WORK TO COMPLETE:
Your answer must consist solely of the line containing "[root@master microservices-demo]# ls" and all subsequent lines through the end of the entries, reproduced exactly.

ENTRIES SUPPLIED:
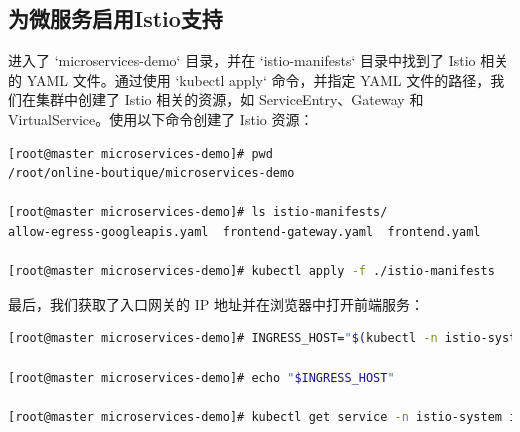 \subsection{为微服务启用Istio支持}
进入了 `microservices-demo` 目录，并在 `istio-manifests` 目录中找到了 Istio 相关的 YAML 文件。通过使用 `kubectl apply` 命令，并指定 YAML 文件的路径，我们在集群中创建了 Istio 相关的资源，如 ServiceEntry、Gateway 和 VirtualService。使用以下命令创建了 Istio 资源：
\begin{lstlisting}[language=bash]
[root@master microservices-demo]# pwd
/root/online-boutique/microservices-demo

[root@master microservices-demo]# ls istio-manifests/
allow-egress-googleapis.yaml  frontend-gateway.yaml  frontend.yaml

[root@master microservices-demo]# kubectl apply -f ./istio-manifests
\end{lstlisting}
最后，我们获取了入口网关的 IP 地址并在浏览器中打开前端服务：
\begin{lstlisting}[language=bash]
[root@master microservices-demo]# INGRESS_HOST="$(kubectl -n istio-system get service istio-ingressgateway -o jsonpath='{.status.loadBalancer.ingress[0].ip}')"

[root@master microservices-demo]# echo "$INGRESS_HOST"

[root@master microservices-demo]# kubectl get service -n istio-system istio-ingressgateway -o wide
\end{lstlisting}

SOLUTION TO THE PROBLEM:
[root@master microservices-demo]# ls istio-manifests/
allow-egress-googleapis.yaml  frontend-gateway.yaml  frontend.yaml

[root@master microservices-demo]# kubectl apply -f ./istio-manifests
\end{lstlisting}
最后，我们获取了入口网关的 IP 地址并在浏览器中打开前端服务：
\begin{lstlisting}[language=bash]
[root@master microservices-demo]# INGRESS_HOST="$(kubectl -n istio-system get service istio-ingressgateway -o jsonpath='{.status.loadBalancer.ingress[0].ip}')"

[root@master microservices-demo]# echo "$INGRESS_HOST"

[root@master microservices-demo]# kubectl get service -n istio-system istio-ingressgateway -o wide
\end{lstlisting}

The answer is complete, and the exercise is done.